Leadership en environnement hybride : adapter l’objectif au contexte numérique

Les objectifs de développement du leadership formulés avant la généralisation du travail hybride ne tiennent plus compte de la réalité quotidienne de nombreuses équipes. Le leadership axé sur les résultats en environnement hybride exige de maîtriser la communication digitale, de créer de la sécurité psychologique à distance et de maintenir la cohésion malgré l’absence de contact physique régulier.

Un exemple d’objectif adapté : « Sur les deux prochains mois, je mets en place un point d’équipe hebdomadaire en visioconférence de trente minutes, avec un tour de table systématique où chaque membre exprime un blocage et une réussite. »

Gestion du risque et conformité comme compétence de leadership

Les référentiels récents de management intègrent désormais la RSE, les normes ESG et les évolutions réglementaires parmi les objectifs de développement managérial. Un leader ne se limite plus à animer une équipe : il aligne ses décisions opérationnelles avec les contraintes de conformité de l’entreprise.

Cela se traduit par un objectif concret : « D’ici six mois, je suis capable d’identifier les trois principaux risques réglementaires qui concernent mon périmètre et d’expliquer à mon équipe les procédures à suivre. » Ce type d’objectif dépasse le cadre classique de la motivation ou de la communication. Il repositionne le leader comme un pilote du risque à son échelle.

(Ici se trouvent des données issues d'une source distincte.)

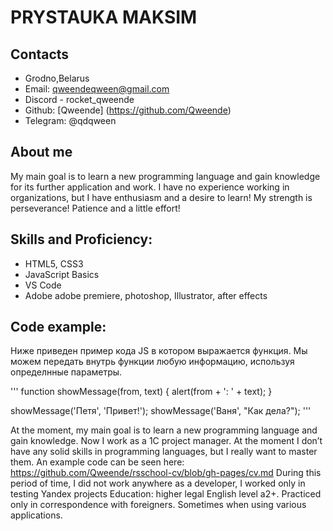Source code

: # **PRYSTAUKA MAKSIM**


## Сontacts

* Grodno,Belarus
* Email: qweendeqween@gmail.com 
* Discord - rocket_qweende
* Github: [Qweende] (https://github.com/Qweende)
* Telegram: @qdqween

## About me

My main goal is to learn a new programming language and gain knowledge for its further application and work. I have no experience working in organizations, but I have enthusiasm and a desire to learn! My strength is perseverance! Patience and a little effort!

## Skills and Proficiency:

* HTML5, CSS3
* JavaScript Basics
* VS Code
* Adobe adobe premiere, photoshop, Illustrator, after effects

## Code example:

Ниже приведен пример кода JS в котором выражается функция. Мы можем передать внутрь функции любую информацию, используя определнные параметры.

'''
function showMessage(from, text) { 
  alert(from + ': ' + text);
}

showMessage('Петя', 'Привет!'); 
showMessage('Ваня', "Как дела?"); 
'''

At the moment, my main goal is to learn a new programming language and gain knowledge. Now I work as a 1C project manager.
At the moment I don’t have any solid skills in programming languages, but I really want to master them.
An example code can be seen here: https://github.com/Qweende/rsschool-cv/blob/gh-pages/cv.md
During this period of time, I did not work anywhere as a developer, I worked only in testing Yandex projects
Education: higher legal
English level a2+. Practiced only in correspondence with foreigners. Sometimes when using various applications.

Équipe de jeunes professionnels collaborant sur une feuille de route de développement du leadership en espace de coworking

Objectif de leadership et performance d’équipe : mesurer l’écart avant et après

Un objectif de développement du leadership qui ne prévoit pas de mesure de l’écart entre la situation initiale et la situation finale reste invérifiable. La logique est simple : évaluer une compétence avant de commencer, fixer un indicateur cible, puis comparer.

  • Avant : score d’engagement de l’équipe mesuré via un baromètre interne ou un questionnaire anonyme.
  • Pendant : suivi mensuel du nombre d’entretiens de feedback réalisés, du taux de participation aux réunions d’équipe, ou du nombre de situations de blocage remontées.
  • Après : nouvelle mesure du même indicateur au terme de la période définie dans l’objectif.

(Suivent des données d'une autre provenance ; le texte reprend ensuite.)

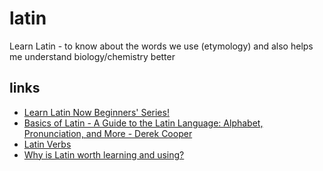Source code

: # latin

Learn Latin - to know about the words we use (etymology)
and also helps me understand biology/chemistry better

## links

- [Learn Latin Now Beginners' Series!](https://redirect.invidious.io/playlist?list=PLxnvkJBMJztP1jmVZp4DX8ZtiNghXUYWw)
- [Basics of Latin - A Guide to the Latin Language: Alphabet, Pronunciation, and More - Derek Cooper](https://redirect.invidious.io/watch?v=7ZpDIh7bSOg)
- [Latin Verbs](https://redirect.invidious.io/playlist?list=PLxnvkJBMJztN42iuSPaJp1ANkT0YvSnZq)
- [Why is Latin worth learning and using?](https://odysee.com/@Luke:7/why-is-latin-worth-learning-and-using:1)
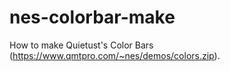 # nes-colorbar-make
How to make Quietust's Color Bars (https://www.qmtpro.com/~nes/demos/colors.zip).
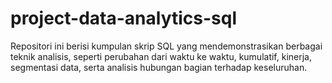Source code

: # project-data-analytics-sql
Repositori ini berisi kumpulan skrip SQL yang mendemonstrasikan berbagai teknik analisis, seperti perubahan dari waktu ke waktu, kumulatif, kinerja, segmentasi data, serta analisis hubungan bagian terhadap keseluruhan.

Cette approche évite le piège de l’auto-évaluation subjective. Un objectif de leadership mesurable transforme une intention en processus vérifiable. Le manager qui constate une progression de l’engagement de ses employés sait que son objectif a produit un effet. Celui qui ne constate rien sait qu’il doit ajuster son approche.

En revanche, fixer un objectif trop ambitieux (par exemple, doubler le score d’engagement en un mois) conduit à l’abandon. Un objectif atteignable sur un trimestre produit plus de résultats qu’un objectif spectaculaire jamais atteint.

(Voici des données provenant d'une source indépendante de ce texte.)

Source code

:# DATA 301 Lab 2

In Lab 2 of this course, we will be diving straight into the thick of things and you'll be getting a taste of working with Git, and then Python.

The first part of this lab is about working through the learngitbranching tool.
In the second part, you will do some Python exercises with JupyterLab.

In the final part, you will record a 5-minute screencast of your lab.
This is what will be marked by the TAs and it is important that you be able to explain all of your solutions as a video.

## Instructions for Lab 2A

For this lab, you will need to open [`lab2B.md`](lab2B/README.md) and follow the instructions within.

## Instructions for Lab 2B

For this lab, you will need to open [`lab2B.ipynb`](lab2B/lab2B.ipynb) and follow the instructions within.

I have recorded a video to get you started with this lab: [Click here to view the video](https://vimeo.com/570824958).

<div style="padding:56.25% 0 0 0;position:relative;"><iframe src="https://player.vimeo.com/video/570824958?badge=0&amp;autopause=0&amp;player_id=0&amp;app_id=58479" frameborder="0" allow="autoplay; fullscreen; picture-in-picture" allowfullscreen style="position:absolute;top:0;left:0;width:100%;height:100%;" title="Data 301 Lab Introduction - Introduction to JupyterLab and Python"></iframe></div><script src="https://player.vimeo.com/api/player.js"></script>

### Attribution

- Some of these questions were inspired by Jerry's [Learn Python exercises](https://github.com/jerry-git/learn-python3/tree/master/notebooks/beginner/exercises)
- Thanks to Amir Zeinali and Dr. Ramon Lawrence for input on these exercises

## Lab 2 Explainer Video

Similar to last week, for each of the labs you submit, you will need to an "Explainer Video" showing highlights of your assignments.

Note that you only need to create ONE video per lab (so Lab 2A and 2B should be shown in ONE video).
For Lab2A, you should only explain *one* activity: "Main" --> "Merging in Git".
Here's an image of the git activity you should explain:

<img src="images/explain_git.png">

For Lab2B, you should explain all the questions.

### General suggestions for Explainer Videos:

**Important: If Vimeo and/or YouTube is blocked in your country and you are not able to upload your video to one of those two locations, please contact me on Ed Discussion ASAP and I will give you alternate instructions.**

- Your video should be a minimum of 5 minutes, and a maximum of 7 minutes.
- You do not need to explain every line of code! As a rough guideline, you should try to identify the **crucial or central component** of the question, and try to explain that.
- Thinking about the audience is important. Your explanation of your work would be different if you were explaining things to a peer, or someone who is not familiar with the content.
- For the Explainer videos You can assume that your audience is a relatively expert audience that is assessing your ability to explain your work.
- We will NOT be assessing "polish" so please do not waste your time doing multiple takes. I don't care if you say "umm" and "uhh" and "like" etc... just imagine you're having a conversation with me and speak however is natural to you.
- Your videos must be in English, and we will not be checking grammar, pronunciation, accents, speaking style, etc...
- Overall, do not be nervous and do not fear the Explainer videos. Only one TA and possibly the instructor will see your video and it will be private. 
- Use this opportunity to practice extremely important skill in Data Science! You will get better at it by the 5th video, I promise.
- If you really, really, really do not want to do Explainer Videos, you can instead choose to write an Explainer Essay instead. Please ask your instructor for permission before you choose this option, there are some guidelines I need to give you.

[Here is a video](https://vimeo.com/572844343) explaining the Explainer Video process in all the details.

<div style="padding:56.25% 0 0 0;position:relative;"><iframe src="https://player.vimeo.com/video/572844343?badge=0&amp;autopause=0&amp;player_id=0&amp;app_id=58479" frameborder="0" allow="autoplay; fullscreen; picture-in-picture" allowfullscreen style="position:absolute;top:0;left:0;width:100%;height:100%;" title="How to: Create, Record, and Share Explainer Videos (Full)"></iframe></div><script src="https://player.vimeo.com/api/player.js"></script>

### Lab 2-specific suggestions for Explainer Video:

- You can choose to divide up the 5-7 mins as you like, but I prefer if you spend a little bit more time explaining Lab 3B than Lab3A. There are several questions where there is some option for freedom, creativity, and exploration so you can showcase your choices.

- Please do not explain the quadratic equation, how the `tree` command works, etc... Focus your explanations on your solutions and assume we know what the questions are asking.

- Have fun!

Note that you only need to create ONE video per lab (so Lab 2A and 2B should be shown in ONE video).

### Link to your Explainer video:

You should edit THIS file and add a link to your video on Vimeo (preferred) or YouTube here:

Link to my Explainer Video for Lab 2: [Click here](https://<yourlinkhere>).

Le choix d’un objectif de développement du leadership ne relève pas d’une liste universelle à cocher. Il part d’un diagnostic précis de la situation de l’équipe, se formule avec des critères mesurables et s’ancre dans les contraintes réelles du poste, qu’il s’agisse de feedback, de gestion hybride ou de conformité réglementaire. Le seul objectif qui compte est celui que le manager applique réellement, semaine après semaine.